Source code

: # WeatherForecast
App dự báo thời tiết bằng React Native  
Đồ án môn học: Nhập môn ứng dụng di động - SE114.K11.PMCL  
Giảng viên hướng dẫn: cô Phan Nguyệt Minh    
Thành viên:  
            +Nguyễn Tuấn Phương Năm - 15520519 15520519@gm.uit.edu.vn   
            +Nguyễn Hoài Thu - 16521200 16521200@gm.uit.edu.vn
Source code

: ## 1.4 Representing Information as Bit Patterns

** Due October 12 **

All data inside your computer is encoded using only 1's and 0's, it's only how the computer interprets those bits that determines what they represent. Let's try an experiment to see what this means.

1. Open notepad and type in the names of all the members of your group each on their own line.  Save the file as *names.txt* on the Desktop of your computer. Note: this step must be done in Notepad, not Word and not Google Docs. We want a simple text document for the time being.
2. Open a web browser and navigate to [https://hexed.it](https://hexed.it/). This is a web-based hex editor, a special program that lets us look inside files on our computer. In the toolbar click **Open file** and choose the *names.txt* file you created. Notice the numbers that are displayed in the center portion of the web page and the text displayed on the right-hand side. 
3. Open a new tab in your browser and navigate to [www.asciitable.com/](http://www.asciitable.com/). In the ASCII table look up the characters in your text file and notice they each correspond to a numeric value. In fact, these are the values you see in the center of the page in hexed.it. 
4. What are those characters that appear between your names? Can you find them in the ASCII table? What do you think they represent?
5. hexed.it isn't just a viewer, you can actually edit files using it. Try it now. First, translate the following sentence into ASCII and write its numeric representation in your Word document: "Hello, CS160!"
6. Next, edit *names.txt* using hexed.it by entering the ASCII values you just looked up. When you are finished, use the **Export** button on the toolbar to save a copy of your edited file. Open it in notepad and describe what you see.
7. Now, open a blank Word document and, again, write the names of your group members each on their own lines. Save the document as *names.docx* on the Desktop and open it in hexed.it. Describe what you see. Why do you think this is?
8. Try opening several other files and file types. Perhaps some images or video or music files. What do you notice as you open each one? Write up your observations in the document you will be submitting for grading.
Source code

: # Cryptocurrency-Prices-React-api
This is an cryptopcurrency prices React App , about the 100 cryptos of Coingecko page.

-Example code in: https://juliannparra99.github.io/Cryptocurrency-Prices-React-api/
□ □ □ □
What you will do
Starting with the line that holds "6. Next, edit", copy every line through the end of the data above. Reproduce them exactly, with no other material.

Response area
6. Next, edit *names.txt* using hexed.it by entering the ASCII values you just looked up. When you are finished, use the **Export** button on the toolbar to save a copy of your edited file. Open it in notepad and describe what you see.
7. Now, open a blank Word document and, again, write the names of your group members each on their own lines. Save the document as *names.docx* on the Desktop and open it in hexed.it. Describe what you see. Why do you think this is?
8. Try opening several other files and file types. Perhaps some images or video or music files. What do you notice as you open each one? Write up your observations in the document you will be submitting for grading.
Source code

: # Cryptocurrency-Prices-React-api
This is an cryptopcurrency prices React App , about the 100 cryptos of Coingecko page.

-Example code in: https://juliannparra99.github.io/Cryptocurrency-Prices-React-api/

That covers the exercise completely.